[Record set]
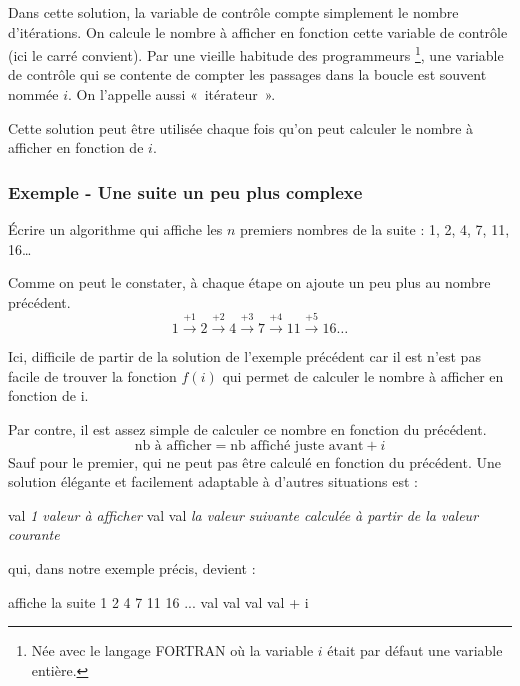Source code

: 		Dans cette solution,
		la variable de contrôle compte simplement le nombre d’itérations.
		On calcule le nombre à afficher en fonction cette variable de contrôle 
		(ici le carré convient).
		Par une vieille habitude des programmeurs%
		\footnote{%
			Née avec le langage FORTRAN 
			où la variable $i$ était par défaut une variable entière.
		},
		une variable de contrôle 
		qui se contente de compter les passages dans la boucle 
		est souvent nommée $i$. 
		On l’appelle aussi «~itérateur~».	

		Cette solution peut être utilisée
		chaque fois qu'on peut calculer le nombre à afficher
		en fonction de $i$.
		
	\subsubsection{Exemple - Une suite un peu plus complexe}
	 
		Écrire un algorithme qui affiche 
		les $n$ premiers nombres de la suite :
		1, 2, 4, 7, 11, 16\dots{}
		
		Comme on peut le constater, 
		à chaque étape on ajoute un peu plus au nombre précédent.
		\[ 
			1 
			\xrightarrow{+1} 2 
			\xrightarrow{+2} 4
			\xrightarrow{+3} 7 
			\xrightarrow{+4} 11 
			\xrightarrow{+5} 16 
			\dots
		\] 

		Ici, difficile de partir de la solution de l'exemple précédent
		car il est n'est pas facile de trouver la fonction $f(i)$
		qui permet de calculer le nombre à afficher en fonction de i. 
		
		Par contre, il est assez simple de calculer ce nombre 
		en fonction du précédent.
		\[
			\mbox{nb à afficher} = \mbox{nb affiché juste avant} + i
		\]
		Sauf pour le premier, qui ne peut pas être calculé
		en fonction du précédent.
		Une solution élégante et facilement adaptable
		à d'autres situations est :
		
		\begin{LDA}
				\Let val \Gets \textit{1\iere{} valeur à afficher}
					\Write val
					\Let val \Gets \textit{la valeur suivante calculée à partir de la valeur courante}
				\EndFor
			\EndAlgo
		\end{LDA}
		
		qui, dans notre exemple précis, devient :

		\begin{LDA}
			\LComment affiche la suite 1 2 4 7 11 16 ...
			\Algo{suite}{\Par{n}{entier}}{}
				\Decl{val}{entier}
				\Let val \Gets 1
				\For{i}{1}{n}
					\Write val
					\Let val \Gets val + i
				\EndFor
			\EndAlgo
		\end{LDA}

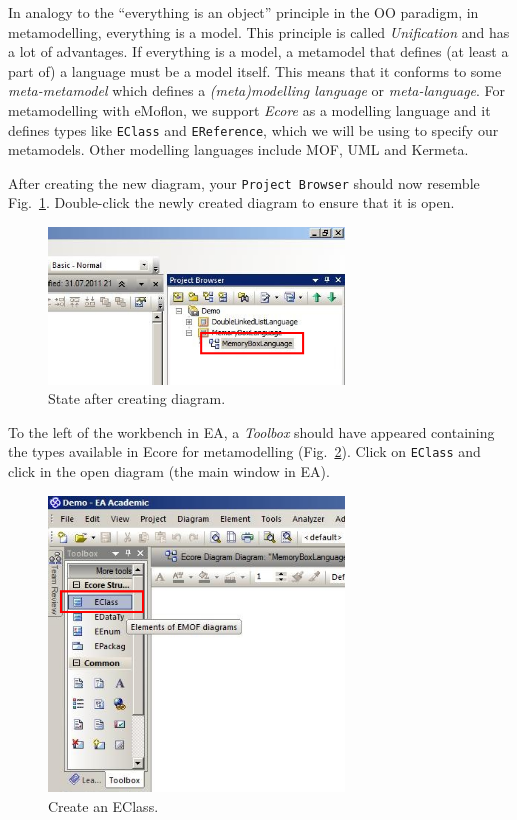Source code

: In analogy to the ``everything is an object''
principle in the OO paradigm, in metamodelling, everything is a model.
This principle is called \emph{Unification} and has a lot of advantages.
If everything is a model, a metamodel that defines (at least a part of) a
language must be a model itself.
This means that it conforms to some \emph{meta-metamodel} which defines a
\emph{(meta)modelling language} or \emph{meta-language}.
For metamodelling with eMoflon, we support \emph{Ecore} as a modelling language
and it defines types like \texttt{EClass} and \texttt{EReference}, which we will
be using to specify  our metamodels.
Other modelling languages include MOF, UML and Kermeta. 

\clearpage

After creating the new diagram, your  \texttt{Project Browser} should now
resemble Fig.~\ref{fig:diagram_completed}.  Double-click the newly
created diagram to ensure that it is open.

\begin{figure}[htbp]
	\centering
  \includegraphics[width=0.7\textwidth]{pics/memBoxBilder/memBox06.png}
	\caption{State after creating diagram.}
	\label{fig:diagram_completed}
\end{figure}

To the left of the workbench in EA, a \emph{Toolbox} should have appeared
containing the types available in Ecore for metamodelling
(Fig.~\ref{fig:eclass}).  Click on \texttt{EClass} and click in the open
diagram (the main window in EA).

\begin{figure}[htbp]
	\centering
  \includegraphics[width=0.7\textwidth]{pics/memBoxBilder/memBox07.png}
	\caption{Create an EClass.}
	\label{fig:eclass}
\end{figure}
[/Record set]
What to produce —
Your answer should be the lines from the opening of the records through the line with "Une solution élégante", both ends retyped exactly and pictures left out.

Answer to this exercise —
Source code

: 		Dans cette solution,
		la variable de contrôle compte simplement le nombre d’itérations.
		On calcule le nombre à afficher en fonction cette variable de contrôle 
		(ici le carré convient).
		Par une vieille habitude des programmeurs%
		\footnote{%
			Née avec le langage FORTRAN 
			où la variable $i$ était par défaut une variable entière.
		},
		une variable de contrôle 
		qui se contente de compter les passages dans la boucle 
		est souvent nommée $i$. 
		On l’appelle aussi «~itérateur~».	

		Cette solution peut être utilisée
		chaque fois qu'on peut calculer le nombre à afficher
		en fonction de $i$.
		
	\subsubsection{Exemple - Une suite un peu plus complexe}
	 
		Écrire un algorithme qui affiche 
		les $n$ premiers nombres de la suite :
		1, 2, 4, 7, 11, 16\dots{}
		
		Comme on peut le constater, 
		à chaque étape on ajoute un peu plus au nombre précédent.
		\[ 
			1 
			\xrightarrow{+1} 2 
			\xrightarrow{+2} 4
			\xrightarrow{+3} 7 
			\xrightarrow{+4} 11 
			\xrightarrow{+5} 16 
			\dots
		\] 

		Ici, difficile de partir de la solution de l'exemple précédent
		car il est n'est pas facile de trouver la fonction $f(i)$
		qui permet de calculer le nombre à afficher en fonction de i. 
		
		Par contre, il est assez simple de calculer ce nombre 
		en fonction du précédent.
		\[
			\mbox{nb à afficher} = \mbox{nb affiché juste avant} + i
		\]
		Sauf pour le premier, qui ne peut pas être calculé
		en fonction du précédent.
		Une solution élégante et facilement adaptable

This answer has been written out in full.